Naseem Ahmed, Chairman of NCM (National Commission for Minorities), argued for upgrading knowledge base and teaching methods by suggesting renewed training capsules. He stated that the fact that India doesn’t have a world-class institute of higher learning and the fact that primary education’s prime indicators aren’t encouraging are worrying.
The What and How
Ahmed spoke in New Delhi’s Jamia Millia Islamia at the international seminar about ‘Teacher Education: Challenges, Opportunities and Strategies.’
He talked about his disappointment that India is lagging behind when it comes to quality of education and universal education while the world is seeing a knowledge explosion. He called India an upcoming and prominent nation, and in this position, our country, compared to developed ones, has some far more serious challenges.
He cited figures and said that there are fewer than 50 students in 39% of the schools and 21% of the teachers teaching in elementary schools are “untrained,” and a mere 18% of the teachers are capable if availing annual in-service training.
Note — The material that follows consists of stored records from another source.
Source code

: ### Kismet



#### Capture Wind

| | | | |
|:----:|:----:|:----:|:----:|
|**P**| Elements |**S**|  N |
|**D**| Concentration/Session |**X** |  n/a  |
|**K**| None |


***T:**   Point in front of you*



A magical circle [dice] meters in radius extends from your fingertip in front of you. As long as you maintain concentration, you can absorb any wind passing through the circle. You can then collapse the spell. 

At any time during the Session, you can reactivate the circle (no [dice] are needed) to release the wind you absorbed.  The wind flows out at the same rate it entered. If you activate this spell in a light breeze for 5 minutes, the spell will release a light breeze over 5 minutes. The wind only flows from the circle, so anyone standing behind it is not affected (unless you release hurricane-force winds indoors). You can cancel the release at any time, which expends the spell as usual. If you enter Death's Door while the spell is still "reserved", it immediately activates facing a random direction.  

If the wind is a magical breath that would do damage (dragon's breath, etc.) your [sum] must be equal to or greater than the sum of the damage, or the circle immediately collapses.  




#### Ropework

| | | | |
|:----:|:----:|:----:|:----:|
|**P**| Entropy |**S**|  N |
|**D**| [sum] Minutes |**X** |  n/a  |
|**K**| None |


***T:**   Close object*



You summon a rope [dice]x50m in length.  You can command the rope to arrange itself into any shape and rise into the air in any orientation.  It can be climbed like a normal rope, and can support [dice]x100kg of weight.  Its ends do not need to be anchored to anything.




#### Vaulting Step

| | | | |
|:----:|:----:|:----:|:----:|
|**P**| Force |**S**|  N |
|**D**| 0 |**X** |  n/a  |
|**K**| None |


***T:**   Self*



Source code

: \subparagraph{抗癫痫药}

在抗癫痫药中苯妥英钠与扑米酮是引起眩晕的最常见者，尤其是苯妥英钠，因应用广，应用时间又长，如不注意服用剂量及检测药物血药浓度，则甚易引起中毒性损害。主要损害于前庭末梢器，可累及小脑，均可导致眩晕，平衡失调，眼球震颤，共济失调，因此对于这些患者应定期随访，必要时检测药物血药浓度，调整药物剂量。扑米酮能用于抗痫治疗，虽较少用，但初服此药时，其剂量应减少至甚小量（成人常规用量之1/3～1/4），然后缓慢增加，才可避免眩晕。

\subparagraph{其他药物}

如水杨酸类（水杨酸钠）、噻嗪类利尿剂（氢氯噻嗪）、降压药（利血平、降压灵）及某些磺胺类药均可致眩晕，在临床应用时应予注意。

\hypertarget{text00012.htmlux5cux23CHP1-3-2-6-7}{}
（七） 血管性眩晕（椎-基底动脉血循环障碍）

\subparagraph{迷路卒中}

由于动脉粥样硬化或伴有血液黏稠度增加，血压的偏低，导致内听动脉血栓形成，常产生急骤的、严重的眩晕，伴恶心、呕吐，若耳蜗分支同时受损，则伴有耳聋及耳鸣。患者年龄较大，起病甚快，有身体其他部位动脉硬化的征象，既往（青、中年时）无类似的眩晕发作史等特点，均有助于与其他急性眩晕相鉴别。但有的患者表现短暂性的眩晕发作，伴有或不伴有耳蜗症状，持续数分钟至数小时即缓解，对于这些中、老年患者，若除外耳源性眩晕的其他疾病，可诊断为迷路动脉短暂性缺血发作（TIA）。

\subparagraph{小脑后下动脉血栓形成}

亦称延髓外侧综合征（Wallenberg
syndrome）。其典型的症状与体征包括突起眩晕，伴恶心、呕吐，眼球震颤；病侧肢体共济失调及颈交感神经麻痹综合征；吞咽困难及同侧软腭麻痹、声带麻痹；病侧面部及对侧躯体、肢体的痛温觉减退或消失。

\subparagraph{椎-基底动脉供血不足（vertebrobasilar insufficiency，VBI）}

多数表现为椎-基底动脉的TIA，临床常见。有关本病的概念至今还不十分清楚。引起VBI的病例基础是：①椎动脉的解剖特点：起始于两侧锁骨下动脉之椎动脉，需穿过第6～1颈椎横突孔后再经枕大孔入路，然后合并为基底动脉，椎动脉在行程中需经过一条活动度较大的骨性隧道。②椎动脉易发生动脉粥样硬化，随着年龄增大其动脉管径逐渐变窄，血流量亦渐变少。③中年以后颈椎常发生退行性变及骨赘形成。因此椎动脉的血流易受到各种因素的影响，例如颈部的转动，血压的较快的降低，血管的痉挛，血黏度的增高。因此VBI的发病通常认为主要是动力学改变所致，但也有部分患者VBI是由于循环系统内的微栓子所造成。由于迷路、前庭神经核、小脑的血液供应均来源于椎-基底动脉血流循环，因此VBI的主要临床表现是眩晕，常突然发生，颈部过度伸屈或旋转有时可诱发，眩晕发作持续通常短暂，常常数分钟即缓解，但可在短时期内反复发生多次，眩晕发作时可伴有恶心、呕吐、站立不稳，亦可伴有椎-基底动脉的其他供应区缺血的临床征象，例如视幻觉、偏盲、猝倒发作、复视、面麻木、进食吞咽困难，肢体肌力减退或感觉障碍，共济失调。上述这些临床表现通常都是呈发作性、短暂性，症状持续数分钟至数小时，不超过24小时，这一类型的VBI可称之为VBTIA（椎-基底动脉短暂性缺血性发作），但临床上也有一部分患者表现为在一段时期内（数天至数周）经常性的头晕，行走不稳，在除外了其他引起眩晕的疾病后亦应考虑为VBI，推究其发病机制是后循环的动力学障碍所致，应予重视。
Comparing school teachers and college / university professors, Ahmed said that it’s the former who face an identity crisis. He suggested that a “freshly thought training capsules” need to be given to these school teachers in order to update their teaching skills and knowledge base.
From the University of Warsaw (Poland), Professor Joanna Madalinska-Michalak, mentioned in the keynote address that refining teaching as a profession is an international issue.
In her statement, she made a few suggestions, among which one was to work with the media in order to better the present image of professor and the teaching profession.